The answer must be every line from the entries below that includes "macOS".

Dataset records Block Start

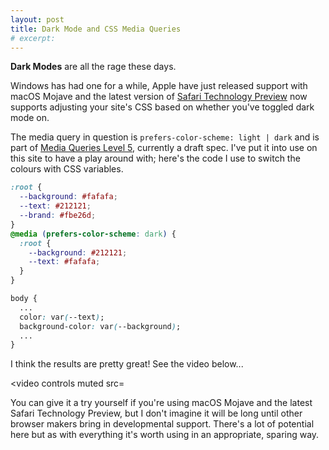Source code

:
 ```yaml
---
layout: post
title: Dark Mode and CSS Media Queries
# excerpt: 
---
```


<p class="lead"><strong>Dark Modes</strong> are all the rage these days.</p>

Windows has had one for a while, Apple have just released support with macOS Mojave and the latest version of [Safari Technology Preview](https://webkit.org/blog/8475/release-notes-for-safari-technology-preview-68/) now supports adjusting your site's CSS based on whether you've toggled dark mode on.

The media query in question is `prefers-color-scheme: light | dark` and is part of [Media Queries Level 5](https://drafts.csswg.org/mediaqueries-5/#prefers-color-scheme), currently a draft spec. I've put it into use on this site to have a play around with; here's the code I use to switch the colours with CSS variables.

```css
:root {
  --background: #fafafa;
  --text: #212121;
  --brand: #fbe26d;
}
@media (prefers-color-scheme: dark) {
  :root {
    --background: #212121;
    --text: #fafafa;
  }
}

body {
  ...
  color: var(--text);
  background-color: var(--background);
  ...
}
```

I think the results are pretty great! See the video below...

<video controls muted src=
  <source type="video/mp4" src="/assets/videos/blog/2018-10-30/darkmode.mp4">
  <source type="video/webm" src="/assets/videos/blog/2018-10-30/darkmode.webm">
</video>

You can give it a try yourself if you're using macOS Mojave and the latest Safari Technology Preview, but I don't imagine it will be long until other browser makers bring in developmental support. There's a lot of potential here but as with everything it's worth using in an appropriate, sparing way.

Dataset records Block End

__Answer to the problem__:
Windows has had one for a while, Apple have just released support with macOS Mojave and the latest version of [Safari Technology Preview](https://webkit.org/blog/8475/release-notes-for-safari-technology-preview-68/) now supports adjusting your site's CSS based on whether you've toggled dark mode on.
You can give it a try yourself if you're using macOS Mojave and the latest Safari Technology Preview, but I don't imagine it will be long until other browser makers bring in developmental support. There's a lot of potential here but as with everything it's worth using in an appropriate, sparing way.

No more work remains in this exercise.